Hlophe son's case - magistrate pulls out

2012-03-13 18:03

Cape Town - The magistrate presiding over the fraud case involving Thuthuka Hlophe - the son of Western Cape Judge President John Hlophe - withdrew from the case on Tuesday.

Magistrate Susan Smith first ruled that defence allegations that the charges were maliciously brought, and that prosecutor Ezmarelda Johnson had behaved in an unethical and irregular manner, were unfounded.

She added: "I have no doubts as to the validity of the charges, and there are no grounds to say that the State was malicious in bringing the charges, or that the prosecutor behaved in an unethical or irregular manner."

She said the request by defence counsel Thembalihle Sidaki for the court to rule on the validity of the charges meant that she had had to peruse documents dealing with the merits of the case.

This resulted in her now having pre-trial knowledge of the merits of the case, which meant that she could no longer preside in the case, and that she was obliged to recuse herself.

She said she would have to inform the Western Cape president of the regional court of the development, to enable him to allocate another magistrate to the case.

The trial is now expected to begin on Wednesday, before Magistrate Kenny Pieterse, on six counts of fraud, three of theft, three of uttering (presenting) forged documents, one of defeating the ends of justice, and one violation of the Identification Act.

Smith said the prosecutor was accused of unethical and irregular behaviour for adding a 15th charge - conspiracy to commit fraud - and then withdrawing the charge after the defence had requested further particulars about it.

Smith said the State was under no obligation to give reasons for its actions, and that the prosecutor had the right to decide the charges.

Although under no obligation to do so, the prosecutor had nevertheless explained the withdrawal of the conspiracy count - that to have provided the defence with the details requested would have delayed the proceedings.

Smith said the arguments presented by Sidaki, about the prosecution itself being malicious, and the prosecutor behaving in an unethical and irregular manner, had no basis in law.

  • kayley.segal - 2012-03-13 18:15


  • Erich - 2012-03-13 18:23

    Recusal is the easy way out. Knowing to what extremes the JP is capable of, it would be a nightmare for any Cape magistrate to hear this case. They should consider getting a magistrate from another division.

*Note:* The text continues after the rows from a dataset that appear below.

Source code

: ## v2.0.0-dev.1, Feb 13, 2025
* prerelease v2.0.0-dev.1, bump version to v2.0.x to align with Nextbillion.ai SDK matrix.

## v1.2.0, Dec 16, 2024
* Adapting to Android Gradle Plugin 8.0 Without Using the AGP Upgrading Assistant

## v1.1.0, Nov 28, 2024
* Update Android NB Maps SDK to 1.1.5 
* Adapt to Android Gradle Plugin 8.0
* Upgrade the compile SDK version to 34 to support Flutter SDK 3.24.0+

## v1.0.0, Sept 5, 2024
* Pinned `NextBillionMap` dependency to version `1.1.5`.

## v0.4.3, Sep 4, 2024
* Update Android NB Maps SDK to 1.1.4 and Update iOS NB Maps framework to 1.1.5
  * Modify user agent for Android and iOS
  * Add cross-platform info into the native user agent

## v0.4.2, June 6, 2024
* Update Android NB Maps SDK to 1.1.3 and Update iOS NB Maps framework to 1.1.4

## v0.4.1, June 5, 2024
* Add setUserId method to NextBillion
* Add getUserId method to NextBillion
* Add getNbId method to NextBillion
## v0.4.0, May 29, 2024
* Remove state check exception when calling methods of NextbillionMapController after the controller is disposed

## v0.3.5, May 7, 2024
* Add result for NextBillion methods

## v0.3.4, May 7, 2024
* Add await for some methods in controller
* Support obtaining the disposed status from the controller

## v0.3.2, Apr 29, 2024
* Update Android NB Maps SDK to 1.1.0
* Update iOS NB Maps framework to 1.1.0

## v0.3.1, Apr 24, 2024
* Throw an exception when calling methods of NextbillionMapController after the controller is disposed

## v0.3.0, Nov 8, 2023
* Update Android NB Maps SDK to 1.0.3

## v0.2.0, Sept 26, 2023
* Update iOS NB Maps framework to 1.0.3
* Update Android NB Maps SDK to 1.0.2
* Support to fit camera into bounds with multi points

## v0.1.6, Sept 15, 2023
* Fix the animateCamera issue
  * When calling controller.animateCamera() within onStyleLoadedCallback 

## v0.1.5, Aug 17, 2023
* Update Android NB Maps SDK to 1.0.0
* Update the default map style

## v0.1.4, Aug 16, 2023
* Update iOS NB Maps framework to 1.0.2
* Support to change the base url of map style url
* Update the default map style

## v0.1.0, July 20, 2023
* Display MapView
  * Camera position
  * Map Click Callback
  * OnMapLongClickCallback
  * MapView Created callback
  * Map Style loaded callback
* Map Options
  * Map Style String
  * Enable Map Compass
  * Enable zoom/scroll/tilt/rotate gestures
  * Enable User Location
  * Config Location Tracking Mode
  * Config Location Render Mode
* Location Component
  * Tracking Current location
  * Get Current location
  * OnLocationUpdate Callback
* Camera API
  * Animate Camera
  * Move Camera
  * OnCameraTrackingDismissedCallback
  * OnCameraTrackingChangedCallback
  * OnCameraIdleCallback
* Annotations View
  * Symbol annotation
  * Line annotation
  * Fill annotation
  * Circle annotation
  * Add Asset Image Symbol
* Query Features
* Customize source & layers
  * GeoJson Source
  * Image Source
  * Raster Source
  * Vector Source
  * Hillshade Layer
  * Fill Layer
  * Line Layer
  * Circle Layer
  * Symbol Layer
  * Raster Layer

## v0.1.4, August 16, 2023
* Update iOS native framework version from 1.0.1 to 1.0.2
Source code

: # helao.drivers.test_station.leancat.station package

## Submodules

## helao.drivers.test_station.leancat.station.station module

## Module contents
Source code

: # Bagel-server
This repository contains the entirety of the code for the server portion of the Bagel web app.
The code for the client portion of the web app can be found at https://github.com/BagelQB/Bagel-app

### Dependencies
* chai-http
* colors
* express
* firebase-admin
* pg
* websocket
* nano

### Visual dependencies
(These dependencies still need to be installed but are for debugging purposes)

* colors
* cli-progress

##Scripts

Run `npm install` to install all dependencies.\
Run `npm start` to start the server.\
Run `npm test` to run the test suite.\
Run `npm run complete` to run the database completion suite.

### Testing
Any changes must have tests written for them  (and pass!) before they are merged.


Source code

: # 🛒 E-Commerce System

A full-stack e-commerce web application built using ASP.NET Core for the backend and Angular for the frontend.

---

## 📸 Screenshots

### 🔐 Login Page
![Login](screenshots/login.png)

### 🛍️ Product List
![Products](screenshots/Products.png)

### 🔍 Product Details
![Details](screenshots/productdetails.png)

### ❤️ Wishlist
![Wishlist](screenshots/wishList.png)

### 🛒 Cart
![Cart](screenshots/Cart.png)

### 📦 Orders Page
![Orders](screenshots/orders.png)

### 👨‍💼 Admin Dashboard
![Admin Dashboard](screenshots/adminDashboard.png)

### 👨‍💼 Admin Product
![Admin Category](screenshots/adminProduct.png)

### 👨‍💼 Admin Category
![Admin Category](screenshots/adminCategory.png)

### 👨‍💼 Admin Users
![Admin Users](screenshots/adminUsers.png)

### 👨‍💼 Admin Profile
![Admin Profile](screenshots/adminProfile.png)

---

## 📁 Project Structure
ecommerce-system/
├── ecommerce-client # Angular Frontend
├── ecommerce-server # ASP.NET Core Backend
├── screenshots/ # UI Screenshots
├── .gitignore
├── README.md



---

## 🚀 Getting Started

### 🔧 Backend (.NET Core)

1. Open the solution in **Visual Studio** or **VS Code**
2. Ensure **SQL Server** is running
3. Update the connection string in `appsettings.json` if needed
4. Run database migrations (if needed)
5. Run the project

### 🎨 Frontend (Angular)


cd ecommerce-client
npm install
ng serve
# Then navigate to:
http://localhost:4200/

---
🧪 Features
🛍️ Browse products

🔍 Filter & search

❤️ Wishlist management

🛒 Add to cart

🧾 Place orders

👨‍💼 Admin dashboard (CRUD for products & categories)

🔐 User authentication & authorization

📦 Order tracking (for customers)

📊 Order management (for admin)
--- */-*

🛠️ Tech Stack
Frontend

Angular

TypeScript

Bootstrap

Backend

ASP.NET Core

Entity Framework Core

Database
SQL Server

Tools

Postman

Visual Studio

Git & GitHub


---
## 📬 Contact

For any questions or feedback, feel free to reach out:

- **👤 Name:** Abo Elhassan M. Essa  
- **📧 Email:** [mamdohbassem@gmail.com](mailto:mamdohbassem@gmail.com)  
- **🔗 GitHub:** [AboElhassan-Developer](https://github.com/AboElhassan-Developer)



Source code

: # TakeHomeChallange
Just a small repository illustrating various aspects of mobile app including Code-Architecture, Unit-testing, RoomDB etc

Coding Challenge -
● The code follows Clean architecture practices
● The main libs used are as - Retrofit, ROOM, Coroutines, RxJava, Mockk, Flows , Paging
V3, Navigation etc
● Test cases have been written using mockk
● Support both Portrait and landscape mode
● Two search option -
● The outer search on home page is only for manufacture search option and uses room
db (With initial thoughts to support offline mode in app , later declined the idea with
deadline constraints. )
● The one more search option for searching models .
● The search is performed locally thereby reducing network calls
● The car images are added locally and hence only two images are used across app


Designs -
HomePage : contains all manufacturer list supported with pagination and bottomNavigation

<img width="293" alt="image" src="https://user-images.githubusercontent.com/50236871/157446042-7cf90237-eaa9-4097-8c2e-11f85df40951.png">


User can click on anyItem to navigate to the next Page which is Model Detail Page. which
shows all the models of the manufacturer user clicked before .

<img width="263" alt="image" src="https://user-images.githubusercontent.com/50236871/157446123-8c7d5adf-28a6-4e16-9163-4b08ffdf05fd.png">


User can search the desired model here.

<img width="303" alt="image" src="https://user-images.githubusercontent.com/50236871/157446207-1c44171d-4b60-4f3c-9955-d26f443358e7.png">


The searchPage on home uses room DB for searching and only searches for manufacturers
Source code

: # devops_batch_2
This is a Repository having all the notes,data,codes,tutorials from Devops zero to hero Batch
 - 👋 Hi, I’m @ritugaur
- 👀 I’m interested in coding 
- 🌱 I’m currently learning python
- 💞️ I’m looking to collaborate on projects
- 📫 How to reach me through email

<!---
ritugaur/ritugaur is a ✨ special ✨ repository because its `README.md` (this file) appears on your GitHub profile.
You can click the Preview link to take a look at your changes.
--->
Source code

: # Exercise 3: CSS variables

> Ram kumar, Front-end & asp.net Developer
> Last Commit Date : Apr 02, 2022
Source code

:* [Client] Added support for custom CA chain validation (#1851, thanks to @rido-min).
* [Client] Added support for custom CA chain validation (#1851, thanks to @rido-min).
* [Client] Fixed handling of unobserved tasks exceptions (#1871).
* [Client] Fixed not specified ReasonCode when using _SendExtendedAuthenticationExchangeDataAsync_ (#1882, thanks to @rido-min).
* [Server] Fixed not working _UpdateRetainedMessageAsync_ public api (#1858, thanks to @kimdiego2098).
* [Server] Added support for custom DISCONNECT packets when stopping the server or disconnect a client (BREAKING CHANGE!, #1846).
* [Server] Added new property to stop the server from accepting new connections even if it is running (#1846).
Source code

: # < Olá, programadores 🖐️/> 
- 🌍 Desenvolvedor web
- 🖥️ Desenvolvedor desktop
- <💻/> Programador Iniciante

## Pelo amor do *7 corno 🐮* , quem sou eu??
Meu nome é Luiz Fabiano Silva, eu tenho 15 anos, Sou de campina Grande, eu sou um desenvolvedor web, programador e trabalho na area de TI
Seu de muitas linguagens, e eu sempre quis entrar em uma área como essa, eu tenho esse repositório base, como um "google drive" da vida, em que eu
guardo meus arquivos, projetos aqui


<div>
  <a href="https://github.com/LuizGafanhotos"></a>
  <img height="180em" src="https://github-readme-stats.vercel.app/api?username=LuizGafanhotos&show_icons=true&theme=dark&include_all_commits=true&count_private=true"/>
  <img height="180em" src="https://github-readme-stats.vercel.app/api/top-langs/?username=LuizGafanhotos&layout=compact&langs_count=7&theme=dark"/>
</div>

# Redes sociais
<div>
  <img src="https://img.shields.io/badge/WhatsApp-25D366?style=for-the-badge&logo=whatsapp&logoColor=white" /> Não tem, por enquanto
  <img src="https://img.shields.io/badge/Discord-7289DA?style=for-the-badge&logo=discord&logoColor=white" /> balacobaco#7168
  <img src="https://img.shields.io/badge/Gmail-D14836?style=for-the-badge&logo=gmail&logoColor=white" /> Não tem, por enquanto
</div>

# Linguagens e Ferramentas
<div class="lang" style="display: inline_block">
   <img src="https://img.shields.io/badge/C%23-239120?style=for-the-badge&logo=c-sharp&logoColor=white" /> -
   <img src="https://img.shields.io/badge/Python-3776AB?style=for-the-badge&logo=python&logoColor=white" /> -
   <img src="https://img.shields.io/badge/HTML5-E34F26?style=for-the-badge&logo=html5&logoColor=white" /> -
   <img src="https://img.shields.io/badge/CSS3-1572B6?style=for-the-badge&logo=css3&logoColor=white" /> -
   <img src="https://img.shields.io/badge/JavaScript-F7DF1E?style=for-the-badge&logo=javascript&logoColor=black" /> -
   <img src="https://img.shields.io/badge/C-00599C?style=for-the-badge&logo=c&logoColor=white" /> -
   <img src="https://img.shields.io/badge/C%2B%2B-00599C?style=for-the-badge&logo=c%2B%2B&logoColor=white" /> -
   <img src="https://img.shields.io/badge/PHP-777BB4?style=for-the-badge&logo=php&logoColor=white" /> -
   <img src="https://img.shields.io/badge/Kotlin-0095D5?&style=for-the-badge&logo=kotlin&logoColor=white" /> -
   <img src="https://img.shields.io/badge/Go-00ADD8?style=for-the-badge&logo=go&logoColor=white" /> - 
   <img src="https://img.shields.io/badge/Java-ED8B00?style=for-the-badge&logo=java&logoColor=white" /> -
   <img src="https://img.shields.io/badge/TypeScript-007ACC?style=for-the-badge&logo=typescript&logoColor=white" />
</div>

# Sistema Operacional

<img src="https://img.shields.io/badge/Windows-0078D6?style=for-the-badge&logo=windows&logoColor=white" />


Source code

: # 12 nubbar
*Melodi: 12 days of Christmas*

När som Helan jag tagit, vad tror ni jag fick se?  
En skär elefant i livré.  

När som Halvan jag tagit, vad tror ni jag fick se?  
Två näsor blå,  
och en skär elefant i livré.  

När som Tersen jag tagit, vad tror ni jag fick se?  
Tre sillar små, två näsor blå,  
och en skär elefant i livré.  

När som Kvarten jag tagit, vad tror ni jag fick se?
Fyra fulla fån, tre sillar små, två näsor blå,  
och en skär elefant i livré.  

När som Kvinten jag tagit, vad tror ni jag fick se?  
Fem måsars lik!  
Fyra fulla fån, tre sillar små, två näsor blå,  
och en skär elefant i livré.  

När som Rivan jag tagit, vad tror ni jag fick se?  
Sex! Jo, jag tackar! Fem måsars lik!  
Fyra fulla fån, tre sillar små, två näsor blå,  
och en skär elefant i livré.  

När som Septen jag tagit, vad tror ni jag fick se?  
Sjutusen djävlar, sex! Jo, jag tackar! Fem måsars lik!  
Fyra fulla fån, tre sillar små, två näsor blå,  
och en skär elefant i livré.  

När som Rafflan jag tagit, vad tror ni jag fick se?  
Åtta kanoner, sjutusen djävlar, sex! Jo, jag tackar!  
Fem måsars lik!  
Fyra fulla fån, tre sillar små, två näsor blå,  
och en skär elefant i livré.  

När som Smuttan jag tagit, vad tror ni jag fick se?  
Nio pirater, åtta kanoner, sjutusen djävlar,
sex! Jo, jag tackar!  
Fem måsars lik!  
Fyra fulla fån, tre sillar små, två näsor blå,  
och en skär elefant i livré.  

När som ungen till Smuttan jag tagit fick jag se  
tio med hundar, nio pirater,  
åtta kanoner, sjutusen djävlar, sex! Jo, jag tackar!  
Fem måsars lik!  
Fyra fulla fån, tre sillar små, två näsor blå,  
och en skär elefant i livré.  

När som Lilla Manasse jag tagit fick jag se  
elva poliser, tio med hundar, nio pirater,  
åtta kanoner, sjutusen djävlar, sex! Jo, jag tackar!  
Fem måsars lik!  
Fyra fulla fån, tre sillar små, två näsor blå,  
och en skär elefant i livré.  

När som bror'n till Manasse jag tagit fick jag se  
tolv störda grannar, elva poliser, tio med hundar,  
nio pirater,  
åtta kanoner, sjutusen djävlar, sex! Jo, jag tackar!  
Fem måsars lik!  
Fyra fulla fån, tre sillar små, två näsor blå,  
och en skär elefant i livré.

      Cracker - 2012-03-13 19:45

      If the magistrate did not recuse herself it would have given rise to so many extra (unnecessary, but still)excuses later on to further find reasons to postpone the matter at various levels. PLACE THE EVIDENCE BEFORE THE COURT AND GET IT OVER WITH. In the meanwhile the justice system is losing its credibility while the lawyers and the big wigs are playing their games and tarnishing the image of the system. Once more, F.CK the rest of us, even while the same lawyers who should be thankful for the very system they are f.cking are doing very well for themselves, thank you! The games must stop. If it requires serious legislation and even amendments to the Constitution to make it clear that certain games are not acceptable in the application of our freedoms and expectations, then the political parties in Parliament must take the necessary steps.

      Helmut - 2012-03-13 20:33

      Hlope sen. is a big buddy of our uncle Jacob. Add it all up and what do you get?

  • Cracker - 2012-03-13 19:16

    This is not how the justice system should operate. Review it. Not to take away rights or freedoms but to prevent abuse of the system. And fire all the incompetents supposedly entrusted to enforce the legal system in all its aspects from start to finish.

  • Mantsho - 2012-03-13 20:20

    No smoke without a fire. Banana republic we are going.

  • John - 2012-03-14 14:44

    What she did was ethical and correct. Had she continued with the trial, at the end, the defense would have accused her of being prejudiced, as she had prior knowledge of the case. She has closed a loop-hole which would have been used after the facts.